## Instructions to follow
Starting at the line with "### 5. Feedback Loop Test" in it, reproduce each line below through the last one, exactly, and include nothing else.

[Items from a data source]
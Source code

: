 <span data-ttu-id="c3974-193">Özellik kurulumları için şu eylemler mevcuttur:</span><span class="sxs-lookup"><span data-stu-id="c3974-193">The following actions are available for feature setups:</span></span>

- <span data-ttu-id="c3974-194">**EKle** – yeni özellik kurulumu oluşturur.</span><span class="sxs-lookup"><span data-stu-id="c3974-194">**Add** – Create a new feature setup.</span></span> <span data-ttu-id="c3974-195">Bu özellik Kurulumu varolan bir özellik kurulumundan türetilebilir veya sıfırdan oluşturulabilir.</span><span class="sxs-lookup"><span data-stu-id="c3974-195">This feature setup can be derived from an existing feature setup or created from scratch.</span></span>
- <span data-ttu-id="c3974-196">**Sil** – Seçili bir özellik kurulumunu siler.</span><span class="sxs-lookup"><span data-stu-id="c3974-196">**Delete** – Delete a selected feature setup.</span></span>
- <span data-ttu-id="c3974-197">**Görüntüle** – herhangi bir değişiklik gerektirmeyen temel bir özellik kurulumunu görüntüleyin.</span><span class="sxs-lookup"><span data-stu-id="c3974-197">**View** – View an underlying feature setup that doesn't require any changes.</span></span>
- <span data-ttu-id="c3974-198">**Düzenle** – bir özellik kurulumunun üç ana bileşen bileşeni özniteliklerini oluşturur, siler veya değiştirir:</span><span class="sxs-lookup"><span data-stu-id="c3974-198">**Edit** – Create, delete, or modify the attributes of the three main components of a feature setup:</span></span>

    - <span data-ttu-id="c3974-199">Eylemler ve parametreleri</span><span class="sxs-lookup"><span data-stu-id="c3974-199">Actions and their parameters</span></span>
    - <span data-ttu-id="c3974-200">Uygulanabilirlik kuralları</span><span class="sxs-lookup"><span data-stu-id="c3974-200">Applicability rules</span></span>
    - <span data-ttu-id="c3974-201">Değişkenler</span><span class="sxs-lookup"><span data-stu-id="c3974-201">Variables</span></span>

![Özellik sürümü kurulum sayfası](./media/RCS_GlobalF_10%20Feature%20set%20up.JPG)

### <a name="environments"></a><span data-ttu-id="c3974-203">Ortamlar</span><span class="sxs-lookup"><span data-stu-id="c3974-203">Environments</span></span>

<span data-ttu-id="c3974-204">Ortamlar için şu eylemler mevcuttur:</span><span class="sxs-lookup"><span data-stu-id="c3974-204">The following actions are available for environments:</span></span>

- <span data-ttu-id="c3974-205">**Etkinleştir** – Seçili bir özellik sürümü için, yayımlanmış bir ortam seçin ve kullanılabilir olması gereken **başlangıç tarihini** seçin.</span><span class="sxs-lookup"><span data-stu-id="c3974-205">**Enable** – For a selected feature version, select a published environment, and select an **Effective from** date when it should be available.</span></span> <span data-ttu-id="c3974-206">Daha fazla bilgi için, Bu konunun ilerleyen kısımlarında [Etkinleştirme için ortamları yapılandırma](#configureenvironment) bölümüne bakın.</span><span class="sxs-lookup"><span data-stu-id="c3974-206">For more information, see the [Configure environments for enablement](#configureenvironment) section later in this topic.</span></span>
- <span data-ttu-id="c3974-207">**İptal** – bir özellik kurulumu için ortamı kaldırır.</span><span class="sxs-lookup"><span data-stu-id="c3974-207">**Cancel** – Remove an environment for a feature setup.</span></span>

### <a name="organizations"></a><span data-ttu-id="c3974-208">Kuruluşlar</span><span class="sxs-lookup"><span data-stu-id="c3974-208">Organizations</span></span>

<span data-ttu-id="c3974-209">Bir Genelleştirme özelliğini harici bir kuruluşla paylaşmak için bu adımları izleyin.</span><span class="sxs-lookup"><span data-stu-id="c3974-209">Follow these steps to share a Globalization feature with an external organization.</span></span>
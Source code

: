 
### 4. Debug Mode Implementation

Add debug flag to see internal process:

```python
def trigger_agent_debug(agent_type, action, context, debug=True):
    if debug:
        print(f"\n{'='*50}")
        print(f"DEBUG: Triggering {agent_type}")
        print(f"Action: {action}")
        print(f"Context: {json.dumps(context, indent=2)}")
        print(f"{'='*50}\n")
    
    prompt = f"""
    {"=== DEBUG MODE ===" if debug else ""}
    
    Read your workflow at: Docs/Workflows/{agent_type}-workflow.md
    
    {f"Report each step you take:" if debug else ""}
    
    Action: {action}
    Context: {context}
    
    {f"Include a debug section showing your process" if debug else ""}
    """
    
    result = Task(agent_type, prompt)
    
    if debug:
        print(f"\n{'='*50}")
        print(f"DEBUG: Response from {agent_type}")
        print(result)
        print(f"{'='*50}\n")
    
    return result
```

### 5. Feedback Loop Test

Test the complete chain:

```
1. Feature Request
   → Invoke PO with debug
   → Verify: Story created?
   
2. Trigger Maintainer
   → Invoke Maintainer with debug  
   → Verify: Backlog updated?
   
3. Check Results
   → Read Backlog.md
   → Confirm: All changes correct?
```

## Output
### 5. Feedback Loop Test

Test the complete chain:

```
1. Feature Request
   → Invoke PO with debug
   → Verify: Story created?
   
2. Trigger Maintainer
   → Invoke Maintainer with debug  
   → Verify: Backlog updated?
   
3. Check Results
   → Read Backlog.md
   → Confirm: All changes correct?
```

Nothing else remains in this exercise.